ACTION ITEM »
Look below for the line containing "The following publication"; from there through the line containing "FITNESS FOR A", both lines included, please set down each line exactly and nothing else.

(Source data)
============================================================
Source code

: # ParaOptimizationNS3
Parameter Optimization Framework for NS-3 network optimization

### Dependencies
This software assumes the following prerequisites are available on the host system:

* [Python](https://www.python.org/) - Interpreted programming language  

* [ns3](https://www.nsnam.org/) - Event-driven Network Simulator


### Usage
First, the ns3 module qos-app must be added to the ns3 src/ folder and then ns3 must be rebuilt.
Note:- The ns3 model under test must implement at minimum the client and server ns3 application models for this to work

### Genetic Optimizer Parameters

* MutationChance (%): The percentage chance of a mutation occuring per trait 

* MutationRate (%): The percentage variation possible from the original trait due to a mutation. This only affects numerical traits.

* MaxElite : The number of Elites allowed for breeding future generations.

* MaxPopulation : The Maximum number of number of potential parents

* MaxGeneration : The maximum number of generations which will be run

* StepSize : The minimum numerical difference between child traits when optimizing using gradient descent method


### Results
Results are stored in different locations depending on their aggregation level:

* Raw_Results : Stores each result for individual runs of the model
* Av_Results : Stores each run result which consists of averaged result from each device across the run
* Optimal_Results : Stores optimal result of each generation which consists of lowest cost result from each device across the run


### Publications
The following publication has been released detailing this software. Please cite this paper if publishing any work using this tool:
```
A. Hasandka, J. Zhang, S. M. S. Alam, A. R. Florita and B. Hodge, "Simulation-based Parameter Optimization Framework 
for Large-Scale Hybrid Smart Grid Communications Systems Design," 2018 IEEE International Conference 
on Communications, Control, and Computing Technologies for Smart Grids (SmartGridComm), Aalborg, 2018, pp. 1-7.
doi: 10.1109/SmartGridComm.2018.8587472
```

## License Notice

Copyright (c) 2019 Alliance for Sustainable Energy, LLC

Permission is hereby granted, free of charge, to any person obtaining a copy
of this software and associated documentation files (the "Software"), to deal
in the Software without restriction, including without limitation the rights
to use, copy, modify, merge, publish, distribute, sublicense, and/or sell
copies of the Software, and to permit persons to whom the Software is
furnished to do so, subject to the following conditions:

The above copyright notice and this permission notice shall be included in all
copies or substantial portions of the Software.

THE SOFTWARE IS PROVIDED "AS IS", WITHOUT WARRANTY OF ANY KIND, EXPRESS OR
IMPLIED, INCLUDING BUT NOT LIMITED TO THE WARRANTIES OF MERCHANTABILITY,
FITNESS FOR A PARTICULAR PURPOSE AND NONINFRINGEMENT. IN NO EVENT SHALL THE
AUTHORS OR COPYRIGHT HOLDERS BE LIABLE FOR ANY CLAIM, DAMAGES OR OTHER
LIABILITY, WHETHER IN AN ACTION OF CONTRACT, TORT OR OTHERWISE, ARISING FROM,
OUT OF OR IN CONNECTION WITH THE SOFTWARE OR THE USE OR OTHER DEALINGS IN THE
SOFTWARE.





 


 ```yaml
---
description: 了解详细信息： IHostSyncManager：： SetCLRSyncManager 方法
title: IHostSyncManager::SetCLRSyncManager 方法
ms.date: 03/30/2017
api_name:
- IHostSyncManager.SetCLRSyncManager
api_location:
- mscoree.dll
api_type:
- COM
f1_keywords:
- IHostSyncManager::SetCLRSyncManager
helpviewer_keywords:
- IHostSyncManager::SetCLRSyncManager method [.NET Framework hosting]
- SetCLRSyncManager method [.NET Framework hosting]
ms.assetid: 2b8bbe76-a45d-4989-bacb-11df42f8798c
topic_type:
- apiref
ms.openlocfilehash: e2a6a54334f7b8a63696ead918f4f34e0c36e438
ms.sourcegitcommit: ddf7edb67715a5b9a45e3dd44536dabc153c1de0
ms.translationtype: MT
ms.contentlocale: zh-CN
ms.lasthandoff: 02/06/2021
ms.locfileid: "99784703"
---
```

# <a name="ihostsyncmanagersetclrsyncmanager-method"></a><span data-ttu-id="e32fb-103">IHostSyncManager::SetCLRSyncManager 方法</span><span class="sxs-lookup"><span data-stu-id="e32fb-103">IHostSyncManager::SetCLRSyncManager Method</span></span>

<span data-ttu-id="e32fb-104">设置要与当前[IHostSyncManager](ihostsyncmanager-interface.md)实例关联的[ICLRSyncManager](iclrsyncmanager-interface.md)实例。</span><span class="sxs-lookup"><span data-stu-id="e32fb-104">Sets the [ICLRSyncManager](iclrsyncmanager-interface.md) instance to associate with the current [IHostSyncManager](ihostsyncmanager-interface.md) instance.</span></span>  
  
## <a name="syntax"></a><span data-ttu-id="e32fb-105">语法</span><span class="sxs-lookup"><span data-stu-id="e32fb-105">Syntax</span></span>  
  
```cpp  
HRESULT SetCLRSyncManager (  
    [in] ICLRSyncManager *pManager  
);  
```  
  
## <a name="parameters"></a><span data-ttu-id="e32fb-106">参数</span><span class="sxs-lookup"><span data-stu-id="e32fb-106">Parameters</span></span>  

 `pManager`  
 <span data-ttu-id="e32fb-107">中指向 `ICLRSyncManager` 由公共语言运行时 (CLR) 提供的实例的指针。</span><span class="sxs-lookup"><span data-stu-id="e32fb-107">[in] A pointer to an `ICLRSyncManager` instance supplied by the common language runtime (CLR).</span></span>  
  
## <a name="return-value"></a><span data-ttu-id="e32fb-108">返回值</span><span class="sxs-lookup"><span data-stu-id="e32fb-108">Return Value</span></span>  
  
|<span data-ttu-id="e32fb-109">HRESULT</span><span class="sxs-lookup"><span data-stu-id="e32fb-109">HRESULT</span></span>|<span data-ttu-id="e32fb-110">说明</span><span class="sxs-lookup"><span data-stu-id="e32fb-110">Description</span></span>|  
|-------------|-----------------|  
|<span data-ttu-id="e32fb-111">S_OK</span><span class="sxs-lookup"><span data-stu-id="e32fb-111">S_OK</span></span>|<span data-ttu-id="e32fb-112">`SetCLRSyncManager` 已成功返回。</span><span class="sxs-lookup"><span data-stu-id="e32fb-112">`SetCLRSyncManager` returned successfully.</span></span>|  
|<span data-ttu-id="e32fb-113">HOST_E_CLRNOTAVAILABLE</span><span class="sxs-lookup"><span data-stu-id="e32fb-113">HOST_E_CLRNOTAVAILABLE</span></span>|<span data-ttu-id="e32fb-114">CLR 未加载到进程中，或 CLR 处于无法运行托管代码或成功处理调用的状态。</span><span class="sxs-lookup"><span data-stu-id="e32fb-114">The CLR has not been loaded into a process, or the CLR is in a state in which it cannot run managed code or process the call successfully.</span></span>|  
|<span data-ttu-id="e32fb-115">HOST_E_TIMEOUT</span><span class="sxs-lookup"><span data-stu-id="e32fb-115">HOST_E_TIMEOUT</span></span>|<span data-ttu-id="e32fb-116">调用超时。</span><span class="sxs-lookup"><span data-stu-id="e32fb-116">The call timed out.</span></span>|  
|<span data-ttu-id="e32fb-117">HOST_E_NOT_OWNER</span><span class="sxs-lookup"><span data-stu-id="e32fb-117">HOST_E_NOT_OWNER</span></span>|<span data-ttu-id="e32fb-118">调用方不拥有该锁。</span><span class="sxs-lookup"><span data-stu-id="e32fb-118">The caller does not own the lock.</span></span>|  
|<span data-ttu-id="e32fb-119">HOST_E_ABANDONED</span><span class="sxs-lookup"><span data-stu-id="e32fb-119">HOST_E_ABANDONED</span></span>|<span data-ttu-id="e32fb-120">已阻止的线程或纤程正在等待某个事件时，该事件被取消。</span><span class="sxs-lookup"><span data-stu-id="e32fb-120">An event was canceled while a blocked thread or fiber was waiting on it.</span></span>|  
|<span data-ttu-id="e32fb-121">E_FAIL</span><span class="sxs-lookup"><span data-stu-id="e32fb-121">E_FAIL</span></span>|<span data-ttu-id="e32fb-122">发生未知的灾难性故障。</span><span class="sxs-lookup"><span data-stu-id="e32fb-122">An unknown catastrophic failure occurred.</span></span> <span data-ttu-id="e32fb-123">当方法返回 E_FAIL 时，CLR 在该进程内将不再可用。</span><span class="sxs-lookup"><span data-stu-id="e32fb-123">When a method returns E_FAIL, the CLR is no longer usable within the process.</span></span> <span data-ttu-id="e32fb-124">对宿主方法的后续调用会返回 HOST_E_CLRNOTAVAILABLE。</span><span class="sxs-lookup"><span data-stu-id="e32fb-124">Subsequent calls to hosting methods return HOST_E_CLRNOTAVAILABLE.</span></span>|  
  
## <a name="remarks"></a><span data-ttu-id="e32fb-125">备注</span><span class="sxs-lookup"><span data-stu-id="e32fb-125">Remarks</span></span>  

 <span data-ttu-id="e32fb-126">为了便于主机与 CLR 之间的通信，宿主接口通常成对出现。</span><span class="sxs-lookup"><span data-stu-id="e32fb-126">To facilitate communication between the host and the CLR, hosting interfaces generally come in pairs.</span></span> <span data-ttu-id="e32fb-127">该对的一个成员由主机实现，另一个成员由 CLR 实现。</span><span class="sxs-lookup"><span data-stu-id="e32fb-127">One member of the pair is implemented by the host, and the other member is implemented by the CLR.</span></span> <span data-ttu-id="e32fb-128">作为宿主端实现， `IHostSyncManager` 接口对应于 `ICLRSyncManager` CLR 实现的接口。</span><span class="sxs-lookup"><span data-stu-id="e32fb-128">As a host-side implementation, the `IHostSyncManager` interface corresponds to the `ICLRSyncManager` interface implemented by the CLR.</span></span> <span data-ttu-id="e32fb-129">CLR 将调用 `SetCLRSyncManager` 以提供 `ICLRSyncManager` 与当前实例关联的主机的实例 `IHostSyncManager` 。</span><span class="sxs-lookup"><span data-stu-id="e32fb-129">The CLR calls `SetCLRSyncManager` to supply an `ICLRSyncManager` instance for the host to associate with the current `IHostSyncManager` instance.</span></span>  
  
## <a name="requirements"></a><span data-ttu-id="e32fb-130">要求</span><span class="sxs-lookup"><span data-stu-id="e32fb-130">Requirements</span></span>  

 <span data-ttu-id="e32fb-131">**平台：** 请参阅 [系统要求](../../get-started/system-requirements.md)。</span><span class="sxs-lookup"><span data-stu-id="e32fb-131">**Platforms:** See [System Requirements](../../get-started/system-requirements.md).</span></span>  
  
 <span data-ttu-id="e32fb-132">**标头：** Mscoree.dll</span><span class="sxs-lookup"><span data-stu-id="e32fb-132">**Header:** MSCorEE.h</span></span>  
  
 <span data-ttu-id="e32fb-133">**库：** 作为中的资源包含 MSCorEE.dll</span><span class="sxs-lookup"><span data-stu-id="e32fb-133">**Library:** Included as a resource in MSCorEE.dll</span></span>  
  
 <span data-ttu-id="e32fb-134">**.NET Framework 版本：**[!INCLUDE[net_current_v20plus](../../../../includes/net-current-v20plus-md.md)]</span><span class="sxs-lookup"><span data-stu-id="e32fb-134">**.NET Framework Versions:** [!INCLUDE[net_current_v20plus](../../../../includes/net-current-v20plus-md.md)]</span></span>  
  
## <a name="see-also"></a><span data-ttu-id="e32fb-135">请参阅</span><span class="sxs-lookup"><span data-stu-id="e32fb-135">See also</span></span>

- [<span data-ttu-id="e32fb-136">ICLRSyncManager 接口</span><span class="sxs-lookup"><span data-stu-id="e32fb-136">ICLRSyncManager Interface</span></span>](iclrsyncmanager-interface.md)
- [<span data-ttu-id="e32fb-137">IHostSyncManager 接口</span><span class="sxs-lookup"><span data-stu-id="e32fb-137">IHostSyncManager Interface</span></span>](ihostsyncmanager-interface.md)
============================================================
RESPONSE TO THE TASK »
The following publication has been released detailing this software. Please cite this paper if publishing any work using this tool:
```
A. Hasandka, J. Zhang, S. M. S. Alam, A. R. Florita and B. Hodge, "Simulation-based Parameter Optimization Framework 
for Large-Scale Hybrid Smart Grid Communications Systems Design," 2018 IEEE International Conference 
on Communications, Control, and Computing Technologies for Smart Grids (SmartGridComm), Aalborg, 2018, pp. 1-7.
doi: 10.1109/SmartGridComm.2018.8587472
```

## License Notice

Copyright (c) 2019 Alliance for Sustainable Energy, LLC

Permission is hereby granted, free of charge, to any person obtaining a copy
of this software and associated documentation files (the "Software"), to deal
in the Software without restriction, including without limitation the rights
to use, copy, modify, merge, publish, distribute, sublicense, and/or sell
copies of the Software, and to permit persons to whom the Software is
furnished to do so, subject to the following conditions:

The above copyright notice and this permission notice shall be included in all
copies or substantial portions of the Software.

THE SOFTWARE IS PROVIDED "AS IS", WITHOUT WARRANTY OF ANY KIND, EXPRESS OR
IMPLIED, INCLUDING BUT NOT LIMITED TO THE WARRANTIES OF MERCHANTABILITY,
FITNESS FOR A PARTICULAR PURPOSE AND NONINFRINGEMENT. IN NO EVENT SHALL THE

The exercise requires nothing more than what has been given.